* Exercise description: Without any pictures, print exactly the lines that run from the start of the data through the line containing "#### Barreiras linguísticas e comunicação".

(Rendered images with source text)

»»

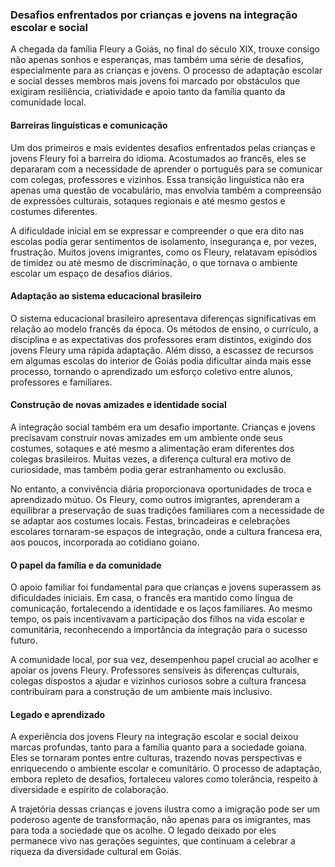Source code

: ### Desafios enfrentados por crianças e jovens na integração escolar e social

A chegada da família Fleury a Goiás, no final do século XIX, trouxe consigo não apenas sonhos e esperanças, mas também uma série de desafios, especialmente para as crianças e jovens. O processo de adaptação escolar e social desses membros mais jovens foi marcado por obstáculos que exigiram resiliência, criatividade e apoio tanto da família quanto da comunidade local.

#### Barreiras linguísticas e comunicação

Um dos primeiros e mais evidentes desafios enfrentados pelas crianças e jovens Fleury foi a barreira do idioma. Acostumados ao francês, eles se depararam com a necessidade de aprender o português para se comunicar com colegas, professores e vizinhos. Essa transição linguística não era apenas uma questão de vocabulário, mas envolvia também a compreensão de expressões culturais, sotaques regionais e até mesmo gestos e costumes diferentes.

A dificuldade inicial em se expressar e compreender o que era dito nas escolas podia gerar sentimentos de isolamento, insegurança e, por vezes, frustração. Muitos jovens imigrantes, como os Fleury, relatavam episódios de timidez ou até mesmo de discriminação, o que tornava o ambiente escolar um espaço de desafios diários.

#### Adaptação ao sistema educacional brasileiro

O sistema educacional brasileiro apresentava diferenças significativas em relação ao modelo francês da época. Os métodos de ensino, o currículo, a disciplina e as expectativas dos professores eram distintos, exigindo dos jovens Fleury uma rápida adaptação. Além disso, a escassez de recursos em algumas escolas do interior de Goiás podia dificultar ainda mais esse processo, tornando o aprendizado um esforço coletivo entre alunos, professores e familiares.

#### Construção de novas amizades e identidade social

A integração social também era um desafio importante. Crianças e jovens precisavam construir novas amizades em um ambiente onde seus costumes, sotaques e até mesmo a alimentação eram diferentes dos colegas brasileiros. Muitas vezes, a diferença cultural era motivo de curiosidade, mas também podia gerar estranhamento ou exclusão.

No entanto, a convivência diária proporcionava oportunidades de troca e aprendizado mútuo. Os Fleury, como outros imigrantes, aprenderam a equilibrar a preservação de suas tradições familiares com a necessidade de se adaptar aos costumes locais. Festas, brincadeiras e celebrações escolares tornaram-se espaços de integração, onde a cultura francesa era, aos poucos, incorporada ao cotidiano goiano.

#### O papel da família e da comunidade

O apoio familiar foi fundamental para que crianças e jovens superassem as dificuldades iniciais. Em casa, o francês era mantido como língua de comunicação, fortalecendo a identidade e os laços familiares. Ao mesmo tempo, os pais incentivavam a participação dos filhos na vida escolar e comunitária, reconhecendo a importância da integração para o sucesso futuro.

A comunidade local, por sua vez, desempenhou papel crucial ao acolher e apoiar os jovens Fleury. Professores sensíveis às diferenças culturais, colegas dispostos a ajudar e vizinhos curiosos sobre a cultura francesa contribuíram para a construção de um ambiente mais inclusivo.

#### Legado e aprendizado

A experiência dos jovens Fleury na integração escolar e social deixou marcas profundas, tanto para a família quanto para a sociedade goiana. Eles se tornaram pontes entre culturas, trazendo novas perspectivas e enriquecendo o ambiente escolar e comunitário. O processo de adaptação, embora repleto de desafios, fortaleceu valores como tolerância, respeito à diversidade e espírito de colaboração.

A trajetória dessas crianças e jovens ilustra como a imigração pode ser um poderoso agente de transformação, não apenas para os imigrantes, mas para toda a sociedade que os acolhe. O legado deixado por eles permanece vivo nas gerações seguintes, que continuam a celebrar a riqueza da diversidade cultural em Goiás.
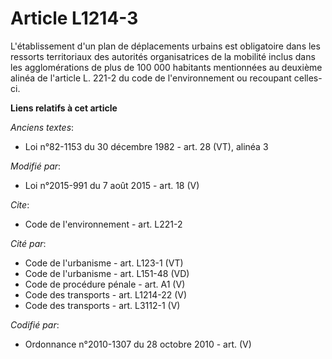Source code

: # Article L1214-3

L'établissement d'un plan de déplacements urbains est obligatoire dans les ressorts territoriaux des autorités organisatrices
de la mobilité  inclus dans les agglomérations de plus de 100 000 habitants mentionnées au deuxième alinéa de l'article L.
221-2 du code de l'environnement ou recoupant celles-ci.

**Liens relatifs à cet article**

_Anciens textes_:

  - Loi n°82-1153 du 30 décembre 1982 - art. 28 (VT), alinéa 3

_Modifié par_:

  - Loi n°2015-991 du 7 août 2015 - art. 18 (V)

_Cite_:

  - Code de l'environnement - art. L221-2

_Cité par_:

  - Code de l'urbanisme - art. L123-1 (VT)
  - Code de l'urbanisme - art. L151-48 (VD)
  - Code de procédure pénale - art. A1 (V)
  - Code des transports - art. L1214-22 (V)
  - Code des transports - art. L3112-1 (V)

_Codifié par_:

  - Ordonnance n°2010-1307 du 28 octobre 2010 - art. (V)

««

* Task solution:
Source code

: ### Desafios enfrentados por crianças e jovens na integração escolar e social

A chegada da família Fleury a Goiás, no final do século XIX, trouxe consigo não apenas sonhos e esperanças, mas também uma série de desafios, especialmente para as crianças e jovens. O processo de adaptação escolar e social desses membros mais jovens foi marcado por obstáculos que exigiram resiliência, criatividade e apoio tanto da família quanto da comunidade local.

#### Barreiras linguísticas e comunicação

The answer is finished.